Let's we have a simple structure (POD).

struct xyz
{
    float x, y, z;
};

May I assume that following code is OK? May I assume there is no any gaps? What the standard says? Is it true for PODs? Is it true for classes?

xyz v;
float* p = &v.x;
p[0] = 1.0f;
p[1] = 2.0f; // Is it ok?
p[2] = 3.0f; // Is it ok?

Answer 1

The answer here is a bit tricky. The C++ standard says that POD data types will have C layout compatability guarantees (Reference). According to section 9.2 of the C spec the members of a struct will be laid out in sequential order if

1. There is no accessibility modifier difference
2. No alignment issues with the data type

So yes this solution will work as long as the type float has a compatible alignment on the current platform (it's the platform word size). So this should work for 32 bit processors but my guess is that it would fail for 64 bit ones. Essentially anywhere that sizeof(void*) is different than sizeof(float)

Answer 2

This is not guaranteed by the standard, and will not work on many systems. The reasons are:

• The compiler may align struct members as appropriate for the target platform, which may mean 32-bit alignment, 64-bit alignment, or anything else.
• The size of the float might be 32 bits, or 64 bits. There's no guarantee that it's the same as the struct member alignment.

This means that p[1] might be at the same location as xyz.y, or it might overlap partially, or not at all.

Answer 3

No, it is not OK to do so except for the first field.

From the C++ standards:

9.2 Class members
A pointer to a POD-struct object, suitably converted using a reinterpret_cast, points to its initial member (or if that member is a bit-field, then to the unit in which it resides) and vice versa. [Note: There might therefore be unnamed padding within a POD-struct object, but not at its beginning, as necessary to achieve appropriate alignment.

Answer 4

Depends on the hardware. The standard explicitly allows POD classes to have unspecified and unpredictable padding. I noted this on the C++ Wikipedia page and grabbed the footnote with the spec reference for you.
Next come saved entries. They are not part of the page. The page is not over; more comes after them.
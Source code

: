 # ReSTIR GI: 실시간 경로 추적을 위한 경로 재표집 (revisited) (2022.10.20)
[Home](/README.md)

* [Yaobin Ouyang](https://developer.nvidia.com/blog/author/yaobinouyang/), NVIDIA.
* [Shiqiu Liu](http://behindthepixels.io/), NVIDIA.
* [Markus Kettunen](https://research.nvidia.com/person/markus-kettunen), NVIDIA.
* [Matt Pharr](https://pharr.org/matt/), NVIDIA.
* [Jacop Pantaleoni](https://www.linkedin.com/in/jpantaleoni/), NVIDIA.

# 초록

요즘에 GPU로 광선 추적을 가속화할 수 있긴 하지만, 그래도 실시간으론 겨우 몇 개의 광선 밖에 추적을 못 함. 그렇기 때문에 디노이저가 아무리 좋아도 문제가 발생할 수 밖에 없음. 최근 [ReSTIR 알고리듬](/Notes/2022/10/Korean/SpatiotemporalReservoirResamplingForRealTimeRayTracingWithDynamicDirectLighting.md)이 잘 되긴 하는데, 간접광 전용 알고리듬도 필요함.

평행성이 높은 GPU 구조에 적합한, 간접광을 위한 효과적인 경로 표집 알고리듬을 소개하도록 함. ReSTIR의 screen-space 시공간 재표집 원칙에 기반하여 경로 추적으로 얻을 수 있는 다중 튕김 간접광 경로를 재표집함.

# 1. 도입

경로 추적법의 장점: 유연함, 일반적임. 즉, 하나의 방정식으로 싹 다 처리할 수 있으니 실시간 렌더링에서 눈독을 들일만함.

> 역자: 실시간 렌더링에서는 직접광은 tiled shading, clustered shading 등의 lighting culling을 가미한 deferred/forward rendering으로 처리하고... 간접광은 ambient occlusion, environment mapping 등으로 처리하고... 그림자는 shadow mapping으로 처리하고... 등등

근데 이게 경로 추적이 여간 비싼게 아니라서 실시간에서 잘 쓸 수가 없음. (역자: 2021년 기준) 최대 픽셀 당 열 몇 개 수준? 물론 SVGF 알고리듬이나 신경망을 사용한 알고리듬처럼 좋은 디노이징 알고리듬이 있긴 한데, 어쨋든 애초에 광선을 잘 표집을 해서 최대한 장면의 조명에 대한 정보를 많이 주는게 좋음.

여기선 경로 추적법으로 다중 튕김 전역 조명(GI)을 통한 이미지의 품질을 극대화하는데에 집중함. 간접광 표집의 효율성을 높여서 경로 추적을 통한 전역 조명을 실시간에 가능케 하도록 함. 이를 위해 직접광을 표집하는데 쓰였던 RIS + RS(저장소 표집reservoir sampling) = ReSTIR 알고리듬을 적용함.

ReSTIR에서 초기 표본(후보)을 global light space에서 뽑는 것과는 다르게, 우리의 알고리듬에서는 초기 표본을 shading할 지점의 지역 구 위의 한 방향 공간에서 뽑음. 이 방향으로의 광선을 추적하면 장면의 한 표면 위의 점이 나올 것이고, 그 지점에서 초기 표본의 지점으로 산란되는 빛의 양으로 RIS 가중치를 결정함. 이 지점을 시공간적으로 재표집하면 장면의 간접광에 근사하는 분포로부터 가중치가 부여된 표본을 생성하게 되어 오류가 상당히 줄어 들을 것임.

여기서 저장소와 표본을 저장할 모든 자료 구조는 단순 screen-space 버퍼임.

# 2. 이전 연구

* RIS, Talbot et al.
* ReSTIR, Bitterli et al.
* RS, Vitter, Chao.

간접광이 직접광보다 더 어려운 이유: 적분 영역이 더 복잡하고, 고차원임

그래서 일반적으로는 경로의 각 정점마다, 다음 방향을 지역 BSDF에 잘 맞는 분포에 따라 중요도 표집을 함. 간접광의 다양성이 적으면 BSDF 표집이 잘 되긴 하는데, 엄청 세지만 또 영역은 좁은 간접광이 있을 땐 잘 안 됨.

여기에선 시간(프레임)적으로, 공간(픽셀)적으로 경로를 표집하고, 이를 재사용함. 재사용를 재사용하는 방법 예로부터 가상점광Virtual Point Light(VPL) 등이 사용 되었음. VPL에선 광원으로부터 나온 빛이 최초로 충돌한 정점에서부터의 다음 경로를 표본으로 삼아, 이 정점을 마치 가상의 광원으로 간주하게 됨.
^ a b ISO/IEC (2003). ISO/IEC 14882:2003(E): Programming Languages - C++ §9.2 Class members [class.mem] para. 17

In practical terms, however, on common hardware and compilers it will be fine.

Answer 5

When in doubt, change the data structure to suit the application:

struct xyz
{
    float  p[3];
};  

For readability you may want to consider:

struct xyz
{
    enum { x_index = 0, y_index, z_index, MAX_FLOATS};
    float p[MAX_FLOATS];

    float  X(void) const {return p[x_index];}
    float  X(const float& new_x) {p[x_index] = new_x;}

    float  Y(void) const {return p[y_index];}
    float  Y(const float& new_y) {p[y_index] = new_y;}

    float  Z(void) const {return p[z_index];}
    float  Z(const float& new_z) {p[z_index] = new_z;}
};

Perhaps even add some more encapsulation:

struct Functor
{
  virtual void operator()(const float& f) = 0;
};

struct xyz
{
  void for_each(Functor& ftor)
  {
     ftor(p[0]);
     ftor(p[1]);
     ftor(p[2]);
     return;
  }
  private:
     float p[3];
}

In general, if a data structure needs to be treated in two or more different ways, perhaps the data structure needs to be redesigned; or the code.

Answer 6

The standard requires that the order of arrangement in memory match the order of definition, but allows arbitrary padding between them. If you have an access specifier (public:, private: or protected:) between members, even the guarantee about order is lost.

Edit: in the specific case of all three members being of the same primitive type (i.e. not themselves structs or anything like that) you stand a pretty fair chance -- for primitive types, the object's size and alignment requirements are often the same, so it works out.

OTOH, this is only by accident, and tends to be more of a weakness than a strength; the code is wrong, so ideally it would fail immediately instead of appearing to work, right up to the day that you're giving a demo for the owner of the company that's going to be your most important customer, at which time it will (of course) fail in the most heinous possible fashion...

Answer 7

No, you may not assume that there are no gaps. You may check for you architecture, and if there aren't and you don't care about portability, it will be OK.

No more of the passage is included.